In thymus and spleen, Kurloff cells are categorized depending on the size and the number of inclusion bodies within cells. The cells with small and medium-sized inclusions are present when the density of thymocytes is low. On the other hand, cells with large inclusion bodies were first observed among low-density cells. Over time, they are found where the density of thymocytes is high.

== Tissue distribution ==
In pregnant and estrogen-treated male and female guinea pigs, clumps of Kurloff cells containing inclusion bodies of different sizes are present in large numbers in stromal tissue of the thymus and bone marrows, and the pulp cords of the spleen. In the thymus, clumps of Kurloff cells are occasionally seen at the cortico-medullary junction, scattered single cells are seen in the cortex, and numerous Kurloff cells are spotted in lymphatics and venules. In the spleen, Kurloff cells are absent in the lymphoid tissue of the white pulp, whereas there are large numbers in the red pulp. In the vertebral bone marrow, Kurloff cells are seen scattered as single cells and in clumps in random pattern among the hematopoietic cells in the stroma. Besides, the veins and lymphatic vessels of these tissues contain a significantly large number of Kurloff cells relative to the numbers in the arterial blood supply. It has been suggested that Kurloff cells might be produced at these sites. A small amount of Kurloff cells are observed within lymph nodes, and those which are present are in sinuses and blood vessels. During pregnancy and after treatment, a large number of Kurloff cells circulated in the blood. At the placenta of a pregnant guinea pig, Kurloff cells are more concentrated at the vascular channels of the labyrinth than the plasmodial spongy zone

== Characteristics ==
In guinea pig, the Kurloff cells have some characteristics of monocytes and lymphocytes. The first characteristic that Kurloff cells share with monocytes is the presence in the blood and organ but absence from the spleen white pulp, thymus parenchyma, and lymph node follicles. The second shared characteristic is that the Kurloff cell has a receptor for cytophilic immunoglobin. On the other hand, Kurloff cells have many lymphocytic features such as it does not contain lysosomes or phagosomes, lack of nonspecific esterase activity, and phagocytic capacity, and last, the Kurloff cell with the early inclusion body possesses a lymphocyte morphology. The results of antibody-dependent cellular cytotoxicity assay on guineas-pig Kurloff cells strongly indicate an immunological role of the cells as the natural killer cell. The data also suggest that the Kurloff cell is probably the predominant cytotoxic line in guinea pig lymphocyte composition, and different level of killer cell activities depends mostly on varying degrees of Kurloff cell contamination.
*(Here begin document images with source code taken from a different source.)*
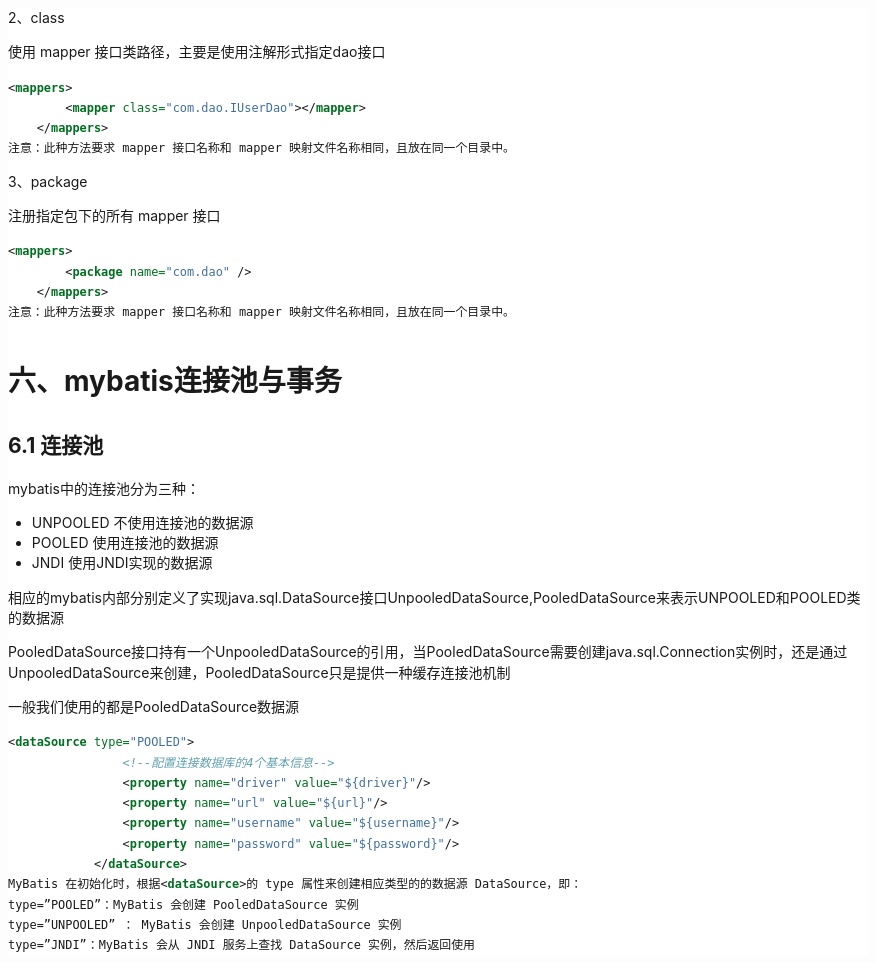 

2、class

使用 mapper 接口类路径，主要是使用注解形式指定dao接口

```xml
<mappers>
        <mapper class="com.dao.IUserDao"></mapper>
    </mappers>
注意：此种方法要求 mapper 接口名称和 mapper 映射文件名称相同，且放在同一个目录中。
```



3、package

注册指定包下的所有 mapper 接口

```xml
<mappers>
        <package name="com.dao" />
    </mappers>
注意：此种方法要求 mapper 接口名称和 mapper 映射文件名称相同，且放在同一个目录中。
```



# 六、mybatis连接池与事务

## 6.1 连接池

mybatis中的连接池分为三种：

- UNPOOLED   不使用连接池的数据源
- POOLED   使用连接池的数据源
- JNDI    使用JNDI实现的数据源

相应的mybatis内部分别定义了实现java.sql.DataSource接口UnpooledDataSource,PooledDataSource来表示UNPOOLED和POOLED类的数据源



PooledDataSource接口持有一个UnpooledDataSource的引用，当PooledDataSource需要创建java.sql.Connection实例时，还是通过UnpooledDataSource来创建，PooledDataSource只是提供一种缓存连接池机制



一般我们使用的都是PooledDataSource数据源

```xml
<dataSource type="POOLED">
                <!--配置连接数据库的4个基本信息-->
                <property name="driver" value="${driver}"/>
                <property name="url" value="${url}"/>
                <property name="username" value="${username}"/>
                <property name="password" value="${password}"/>
            </dataSource>
MyBatis 在初始化时，根据<dataSource>的 type 属性来创建相应类型的的数据源 DataSource，即：
type=”POOLED”：MyBatis 会创建 PooledDataSource 实例
type=”UNPOOLED” ： MyBatis 会创建 UnpooledDataSource 实例
type=”JNDI”：MyBatis 会从 JNDI 服务上查找 DataSource 实例，然后返回使用
```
The Kurloff cells were suggested to have an impact on the immunological status of the guinea-pig placenta. The fate of cells in pregnant guineas pig has been studied by immunofluorescent methods, including an antiserum against the isolated mucoprotein of the inclusion body. The satisfactory staining of the inclusion particle was extracted from the spleen and thymus. Immunofluorescence results showed that during pregnancy circulating Kurloff cells release their inclusion particles inside the trophoblast. In the placenta, the Kurloff cell was occasionally surrounded by a cloud of tiny droplets of material, which gives a similar staining result as the inclusion particles. That material was frequently observed displaying on the luminal surface of the inner placenta compartment. It was obvious that the Kurloff cell must have a role during pregnancy in the guinea-pig because of a significant increase in the number of these cells in the blood and tissues. The inclusion material has been proved to prevent immunological damage to target cells when purified. Studies were done on the effect of extracted inclusion body material in purified form, on inflammatory cells in vitro. The results showed marked toxic effects on macrophages with first clumping follow by cell death. The evidence suggests that Kurloff cells may play a part in preventing immunological damage to the trophoblast by maternal defensive cells.